Community Acupuncture – How, What, Why Now? #6 Author: Jordan Ramsay

This time of year is interesting stuff. Spring equinox is one of two times in the year where our nights are as long as our days. It is the first day of spring but it still can feel like the depths of winter. We may feel pulled in two opposite directions, like half of us is still in hibernation mode, cold and solitary. The other half of us is yearning for spring, excited for all the newness the warmth brings. This pull of opposites can be really taxing on our energy and we may end up feeling depressed, stressed out, anxious and / or exhausted.

Working with the shifting energies from winter into spring, acupuncture can help harmonize the body’s systems that are feeling in two places at once. We may also feel like we are in limbo and ungrounded.


Working to nourish the kidney system which can be depleted during the winter months can help relieve depression, help with lower back and knee problems, and work through emotions of fear.

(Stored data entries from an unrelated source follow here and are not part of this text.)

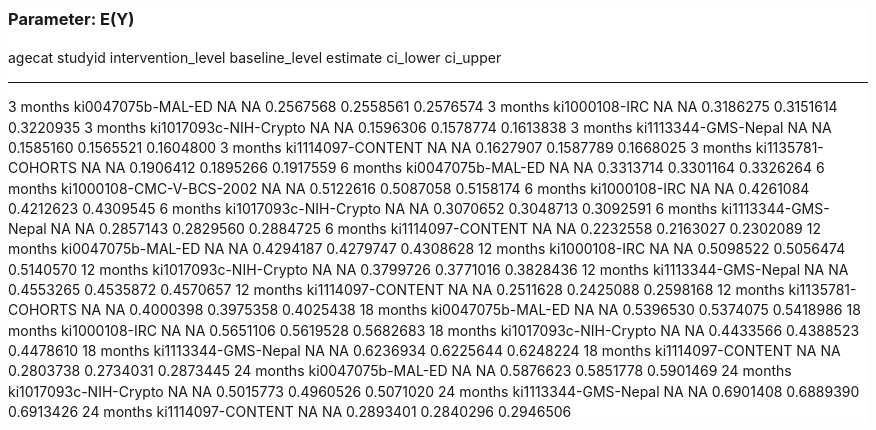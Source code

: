 
### Parameter: E(Y)


agecat      studyid                    intervention_level   baseline_level     estimate    ci_lower    ci_upper
----------  -------------------------  -------------------  ---------------  ----------  ----------  ----------
3 months    ki0047075b-MAL-ED          NA                   NA                0.2567568   0.2558561   0.2576574
3 months    ki1000108-IRC              NA                   NA                0.3186275   0.3151614   0.3220935
3 months    ki1017093c-NIH-Crypto      NA                   NA                0.1596306   0.1578774   0.1613838
3 months    ki1113344-GMS-Nepal        NA                   NA                0.1585160   0.1565521   0.1604800
3 months    ki1114097-CONTENT          NA                   NA                0.1627907   0.1587789   0.1668025
3 months    ki1135781-COHORTS          NA                   NA                0.1906412   0.1895266   0.1917559
6 months    ki0047075b-MAL-ED          NA                   NA                0.3313714   0.3301164   0.3326264
6 months    ki1000108-CMC-V-BCS-2002   NA                   NA                0.5122616   0.5087058   0.5158174
6 months    ki1000108-IRC              NA                   NA                0.4261084   0.4212623   0.4309545
6 months    ki1017093c-NIH-Crypto      NA                   NA                0.3070652   0.3048713   0.3092591
6 months    ki1113344-GMS-Nepal        NA                   NA                0.2857143   0.2829560   0.2884725
6 months    ki1114097-CONTENT          NA                   NA                0.2232558   0.2163027   0.2302089
12 months   ki0047075b-MAL-ED          NA                   NA                0.4294187   0.4279747   0.4308628
12 months   ki1000108-IRC              NA                   NA                0.5098522   0.5056474   0.5140570
12 months   ki1017093c-NIH-Crypto      NA                   NA                0.3799726   0.3771016   0.3828436
12 months   ki1113344-GMS-Nepal        NA                   NA                0.4553265   0.4535872   0.4570657
12 months   ki1114097-CONTENT          NA                   NA                0.2511628   0.2425088   0.2598168
12 months   ki1135781-COHORTS          NA                   NA                0.4000398   0.3975358   0.4025438
18 months   ki0047075b-MAL-ED          NA                   NA                0.5396530   0.5374075   0.5418986
18 months   ki1000108-IRC              NA                   NA                0.5651106   0.5619528   0.5682683
18 months   ki1017093c-NIH-Crypto      NA                   NA                0.4433566   0.4388523   0.4478610
18 months   ki1113344-GMS-Nepal        NA                   NA                0.6236934   0.6225644   0.6248224
18 months   ki1114097-CONTENT          NA                   NA                0.2803738   0.2734031   0.2873445
24 months   ki0047075b-MAL-ED          NA                   NA                0.5876623   0.5851778   0.5901469
24 months   ki1017093c-NIH-Crypto      NA                   NA                0.5015773   0.4960526   0.5071020
24 months   ki1113344-GMS-Nepal        NA                   NA                0.6901408   0.6889390   0.6913426
24 months   ki1114097-CONTENT          NA                   NA                0.2893401   0.2840296   0.2946506
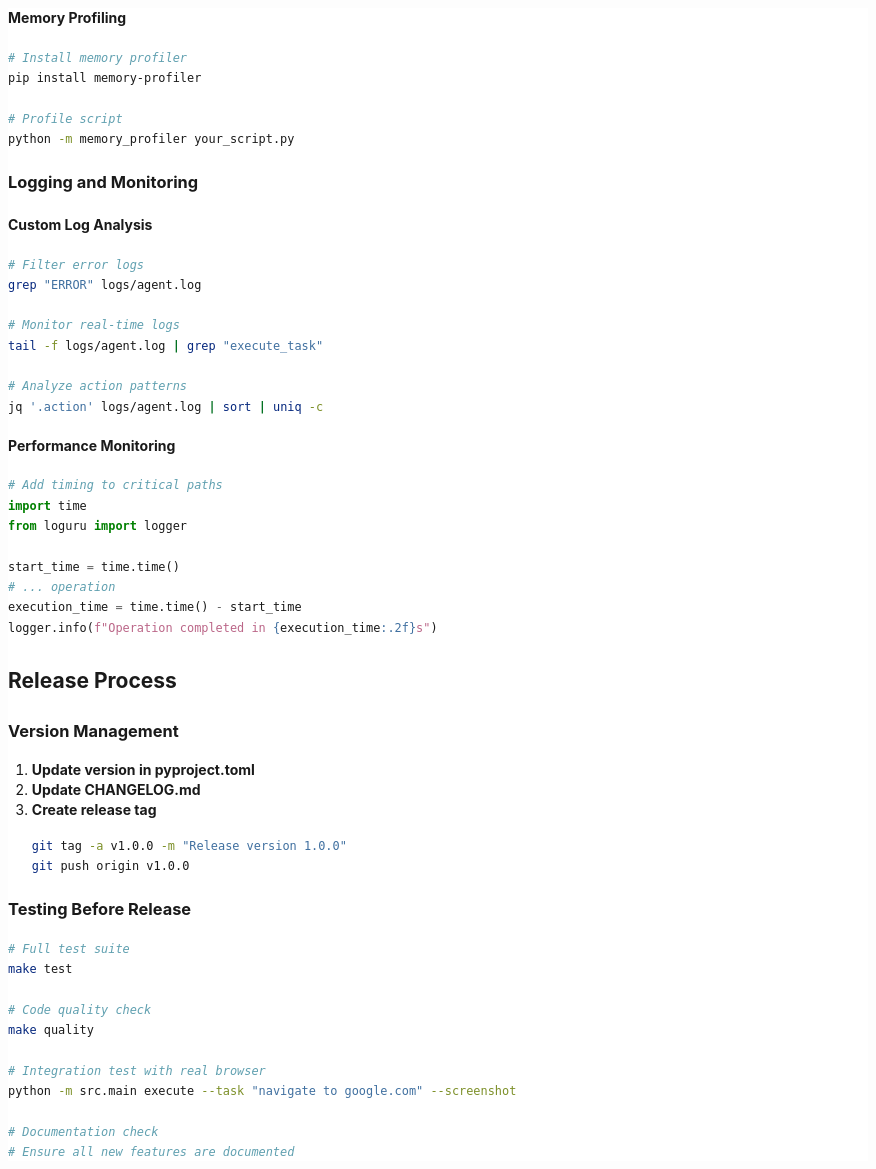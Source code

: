 #### Memory Profiling
```bash
# Install memory profiler
pip install memory-profiler

# Profile script
python -m memory_profiler your_script.py
```

### Logging and Monitoring

#### Custom Log Analysis
```bash
# Filter error logs
grep "ERROR" logs/agent.log

# Monitor real-time logs
tail -f logs/agent.log | grep "execute_task"

# Analyze action patterns
jq '.action' logs/agent.log | sort | uniq -c
```

#### Performance Monitoring
```python
# Add timing to critical paths
import time
from loguru import logger

start_time = time.time()
# ... operation
execution_time = time.time() - start_time
logger.info(f"Operation completed in {execution_time:.2f}s")
```

## Release Process

### Version Management

1. **Update version in pyproject.toml**
2. **Update CHANGELOG.md**
3. **Create release tag**
   ```bash
   git tag -a v1.0.0 -m "Release version 1.0.0"
   git push origin v1.0.0
   ```

### Testing Before Release

```bash
# Full test suite
make test

# Code quality check
make quality

# Integration test with real browser
python -m src.main execute --task "navigate to google.com" --screenshot

# Documentation check
# Ensure all new features are documented
```
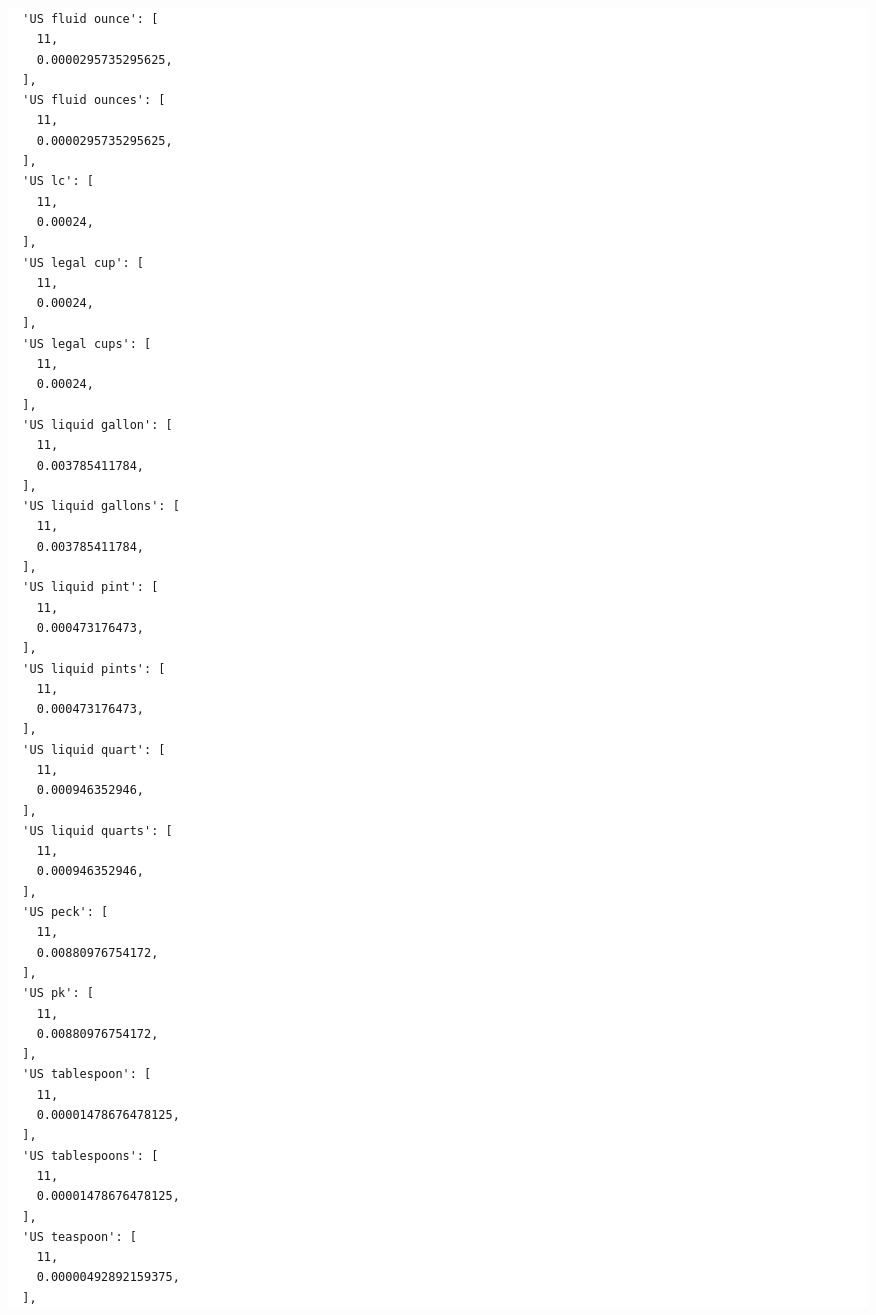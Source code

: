       'US fluid ounce': [
        11,
        0.0000295735295625,
      ],
      'US fluid ounces': [
        11,
        0.0000295735295625,
      ],
      'US lc': [
        11,
        0.00024,
      ],
      'US legal cup': [
        11,
        0.00024,
      ],
      'US legal cups': [
        11,
        0.00024,
      ],
      'US liquid gallon': [
        11,
        0.003785411784,
      ],
      'US liquid gallons': [
        11,
        0.003785411784,
      ],
      'US liquid pint': [
        11,
        0.000473176473,
      ],
      'US liquid pints': [
        11,
        0.000473176473,
      ],
      'US liquid quart': [
        11,
        0.000946352946,
      ],
      'US liquid quarts': [
        11,
        0.000946352946,
      ],
      'US peck': [
        11,
        0.00880976754172,
      ],
      'US pk': [
        11,
        0.00880976754172,
      ],
      'US tablespoon': [
        11,
        0.00001478676478125,
      ],
      'US tablespoons': [
        11,
        0.00001478676478125,
      ],
      'US teaspoon': [
        11,
        0.00000492892159375,
      ],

The liver system is the main player in the spring time, and can bring up feelings of frustration, irritability and anger as well as playfulness and growth. Early spring is an excellent time to work on the liver system as we need extra support to help clear our bodies of the toxins that can build up during the winter of eating more preserved food and less fresh foods. The liver energy can be understood well as a sprout emerging from the ground. It is a time of growth and beauty but also of one of struggle and frustration in passing through the tough earth and rocks in order to emerge from the ground and flourish.  This can be exhausting work.


So, as it might feel like we want to jump outside and do everything we can to celebrate the spring, it is important to take it easy, and go to bed early and just go slower and gentler than we think.


It is easy to burn out quickly in the spring energy of newness.


Acupuncture is a great way to nourish your kidneys and liver systems and help regulate these changing energies. Whether its exhaustion or emotional fluctuations, or depression that shows up for you in the early spring, coming in to community acupuncture every week as a practice of steady self care can be profound. At a time where we are quite literally rejoining the outside world after being more internal and solitary, what better way to rest and work on our personal stuff than within a community setting, collectively holding space for each other? We are all in this together.